Another biomarker, surprisingly not tracked in MCU, is human chorionic gonadotropin (hCG). Today hCG is used in all commercial pregnancy kits available, through its detection in urine several days or weeks after implantation. It is plausible that in MCU it is detected well in advance, since the embryo begins to produce it early before implantation, so that clear differences in concentration should be identified in this fluid. Finally, proteins known as histones H2A (in particular the ubiquitinylated histone, uH2A type 2C) participate in the process of silencing one of the X chromosomes in female embryos. Unlike male embryos that carry only one X chromosome, female embryos are required to completely silence one of these chromosomes from the first cell divisions, since the double gene dose would be harmful and potentially lethal [22]. In this way, its presence, if established in the MCU of women in the first days of pregnancy and absent both in negative controls and in controls established with a male pregnancy, would make it a useful marker to identify the sex of the embryo. Despite being a protein that is part of the nucleosome in adult cells and therefore canonically intracellular, the secretion of H2A has been demonstrated in neutrophils [23]; it has also been established in cervicovaginal fluid proteomes only from pregnant women [3, 24]. These characteristics make it an eligible and seductive target, since embryonic pluripotent cells could also secrete it, as they do with ubiquitin, thought to be an exclusively intracellular product.
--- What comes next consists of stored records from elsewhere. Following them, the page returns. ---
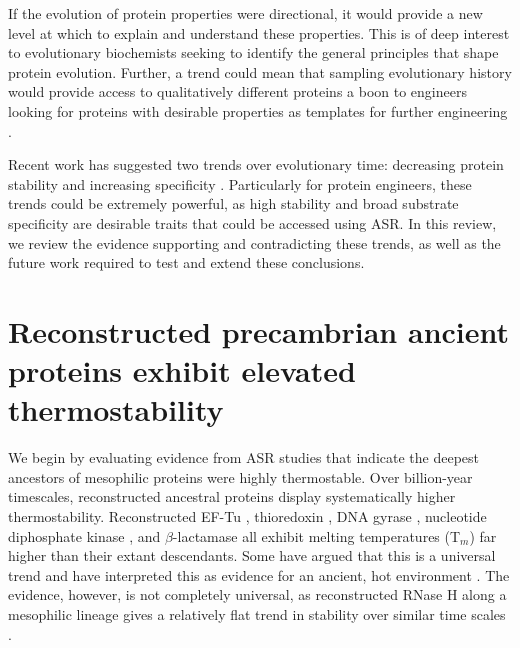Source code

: If the evolution of protein properties were directional, it would
provide a new level at which to explain and understand these properties.
This is of deep interest to evolutionary biochemists seeking to identify
the general principles that shape protein evolution. Further, a trend
could mean that sampling evolutionary history would provide access
to qualitatively different proteins \cite{risso_thermostable_2014}
\textemdash{} a boon to engineers looking for proteins with desirable
properties as templates for further engineering \cite{cole_utilizing_2011,whitfield_construction_2015}.

Recent work has suggested two trends over evolutionary time: decreasing
protein stability \cite{gaucher_palaeotemperature_2008} and increasing
specificity \cite{risso_hyperstability_2013}. Particularly for protein
engineers, these trends could be extremely powerful, as high stability
and broad substrate specificity are desirable traits that could be
accessed using ASR. In this review, we review the evidence supporting
and contradicting these trends, as well as the future work required
to test and extend these conclusions.

\section[Reconstructed Precambrian Ancient Proteins]{Reconstructed precambrian ancient proteins exhibit elevated thermostability}

We begin by evaluating evidence from ASR studies that indicate the
deepest ancestors of mesophilic proteins were highly thermostable.
Over billion-year timescales, reconstructed ancestral proteins display
systematically higher thermostability. Reconstructed EF-Tu \cite{gaucher_palaeotemperature_2008},
thioredoxin \cite{perez-jimenez_single-molecule_2011}, DNA gyrase
\cite{akanuma_phylogeny-based_2011}, nucleotide diphosphate kinase
\cite{akanuma_experimental_2013}, and $\beta$-lactamase \cite{risso_hyperstability_2013}
all exhibit melting temperatures (T$_{m}$) far higher than their
extant descendants. Some have argued that this is a universal trend
\cite{risso_thermostable_2014} and have interpreted this as evidence
for an ancient, hot environment \cite{gaucher_palaeotemperature_2008}.
The evidence, however, is not completely universal, as reconstructed
RNase H along a mesophilic lineage gives a relatively flat trend in
stability over similar time scales \cite{hart_thermodynamic_2014}.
Additionally, during the controlled "collision and blast" of the blastocyst when it makes contact with the uterine endometrium during implantation and invasion of the cytotrophoblast, embryonic cells (7 to 10 days from conception), DNA and epigenetic material is released into the uterine cavity. . We think, therefore, that it will be at this stage when uH2A can appear in MCU. The presence of embryonic trophoblastic cells in pregnancies of 7 weeks or more in brushings or exfoliates of the cervix has already been demonstrated and is being investigated as a diagnostic technique for the early screening of genetic abnormalities [25]. During the implantation window therefore, trophoblastic cells and various specific proteins could also accumulate in MCU and be traced in this fluid very early.